§ PROBLEM STATEMENT: Search the records for "releases" and copy each line that holds it.

Collected data:
################
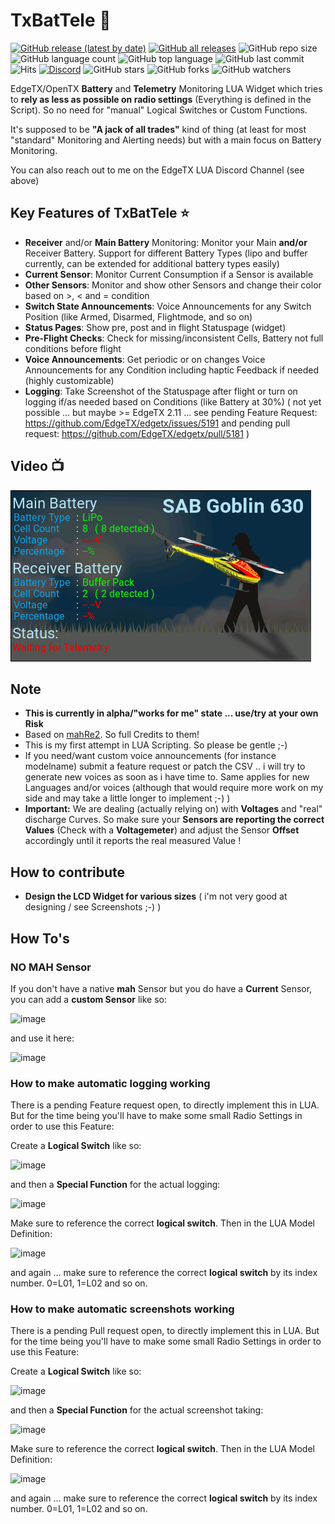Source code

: # TxBatTele :battery:

[![GitHub release (latest by date)](https://img.shields.io/github/v/release/derelict/TxBatTele)](https://github.com/derelict/TxBatTele/releases/latest)
[![GitHub all releases](https://img.shields.io/github/downloads/derelict/TxBatTele/total)](https://github.com/derelict/TxBatTele/releases)
![GitHub repo size](https://img.shields.io/github/repo-size/derelict/TxBatTele)
![GitHub language count](https://img.shields.io/github/languages/count/derelict/TxBatTele)
![GitHub top language](https://img.shields.io/github/languages/top/derelict/TxBatTele)
![GitHub last commit](https://img.shields.io/github/last-commit/derelict/TxBatTele?color=red)
![Hits](https://hits.seeyoufarm.com/api/count/incr/badge.svg?url=https%3A%2F%2Fgithub.com%2Fderelict%2FTxBatTele&count_bg=%2379C83D&title_bg=%23555555&icon=&icon_color=%23E7E7E7&title=hits&edge_flat=false)
[![Discord](https://img.shields.io/discord/839849772864503828.svg?label=&logo=discord&logoColor=ffffff&color=7389D8&labelColor=6A7EC2)](https://discord.com/channels/839849772864503828/842693696629899274)
![GitHub stars](https://img.shields.io/github/stars/derelict/TxBatTele?style=social)
![GitHub forks](https://img.shields.io/github/forks/derelict/TxBatTele?style=social)
![GitHub watchers](https://img.shields.io/github/watchers/derelict/TxBatTele?style=social)

EdgeTX/OpenTX **Battery** and **Telemetry** Monitoring LUA Widget which tries to **rely as less as possible on radio settings** (Everything is defined in the Script). So no need for "manual" Logical Switches or Custom Functions.

It's supposed to be **"A jack of all trades"** kind of thing (at least for most "standard" Monitoring and Alerting needs) but with a main focus on Battery Monitoring.

You can also reach out to me on the EdgeTX LUA Discord Channel (see above)

## Key Features of TxBatTele ⭐
- **Receiver** and/or **Main Battery** Monitoring: Monitor your Main **and/or** Receiver Battery. Support for different Battery Types (lipo and buffer currently, can be extended for additional battery types easily)
- **Current Sensor**: Monitor Current Consumption if a Sensor is available
- **Other Sensors**: Monitor and show other Sensors and change their color based on >, < and = condition
- **Switch State Announcements**: Voice Announcements for any Switch Position (like Armed, Disarmed, Flightmode, and so on)
- **Status Pages**: Show pre, post and in flight Statuspage (widget)
- **Pre-Flight Checks**: Check for missing/inconsistent Cells, Battery not full conditions before flight
- **Voice Announcements**: Get periodic or on changes Voice Announcements for any Condition including haptic Feedback if needed (highly customizable)
- **Logging**: Take Screenshot of the Statuspage after flight or turn on logging if/as needed based on Conditions (like Battery at 30%) ( not yet possible ... but maybe >= EdgeTX 2.11 ... see pending Feature Request: https://github.com/EdgeTX/edgetx/issues/5191 and pending pull request: https://github.com/EdgeTX/edgetx/pull/5181 )

## Video :tv:
[<img src="screenshots/demovid.gif">](https://youtu.be/zkkMqSeXS8w)

## Note
- **This is currently in alpha/"works for me" state ... use/try at your own Risk**
- Based on [mahRe2](https://github.com/fdm225/mahRe2). So full Credits to them!
- This is my first attempt in LUA Scripting. So please be gentle ;-)
- If you need/want custom voice announcements (for instance modelname) submit a feature request or patch the CSV .. i will try to generate new voices as soon as i have time to. Same applies for new Languages and/or voices (although that would require more work on my side and may take a little longer to implement ;-) )
- **Important:** We are dealing (actually relying on) with **Voltages** and "real" discharge Curves. So make sure your **Sensors are reporting the correct Values** (Check with a **Voltagemeter**) and adjust the Sensor **Offset** accordingly until it reports the real measured Value !

## How to contribute
- **Design the LCD Widget for various sizes** ( i'm not very good at designing / see Screenshots ;-) )

## How To's
### NO MAH Sensor
If you don't have a native **mah** Sensor but you do have a **Current** Sensor, you can add a **custom Sensor** like so:

![image](https://github.com/derelict/TxBatTele/assets/2826671/7510e0a4-cda9-4f3e-937d-59755bf00a51)

and use it here:

![image](https://github.com/derelict/TxBatTele/assets/2826671/899175e5-2013-4740-a058-fd3edc4ff4bc)

### How to make automatic logging working
There is a pending Feature request open, to directly implement this in LUA. But for the time being you'll have to make some small Radio Settings in order to use this Feature:

Create a **Logical Switch** like so:

![image](https://github.com/derelict/TxBatTele/assets/2826671/b6b1c3cd-5002-4b37-a6c9-de3d3fd41b73)

and then a **Special Function** for the actual logging:

![image](https://github.com/derelict/TxBatTele/assets/2826671/a6bc40c3-0486-4716-b21f-451a296fca34)

Make sure to reference the correct **logical switch**. Then in the LUA Model Definition:

![image](https://github.com/derelict/TxBatTele/assets/2826671/9e94d1ed-b566-4ed2-bf47-f1744532c5d8)

and again ... make sure to reference the correct **logical switch** by its index number. 0=L01, 1=L02 and so on.

### How to make automatic screenshots working
There is a pending Pull request open, to directly implement this in LUA. But for the time being you'll have to make some small Radio Settings in order to use this Feature:

Create a **Logical Switch** like so:

![image](https://github.com/derelict/TxBatTele/assets/2826671/fe1071b8-fe24-4f0e-98a9-3b7b9d034f02)

and then a **Special Function** for the actual screenshot taking:

![image](https://github.com/derelict/TxBatTele/assets/2826671/93556a3a-2cc2-4581-849e-09326ece0aa0)

Make sure to reference the correct **logical switch**. Then in the LUA Model Definition:

![image](https://github.com/derelict/TxBatTele/assets/2826671/3582b5b4-ddea-4129-b208-fc20a4f7bc61)

and again ... make sure to reference the correct **logical switch** by its index number. 0=L01, 1=L02 and so on.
################
§ RESPONSE TO THE EXERCISE:
[![GitHub release (latest by date)](https://img.shields.io/github/v/release/derelict/TxBatTele)](https://github.com/derelict/TxBatTele/releases/latest)
[![GitHub all releases](https://img.shields.io/github/downloads/derelict/TxBatTele/total)](https://github.com/derelict/TxBatTele/releases)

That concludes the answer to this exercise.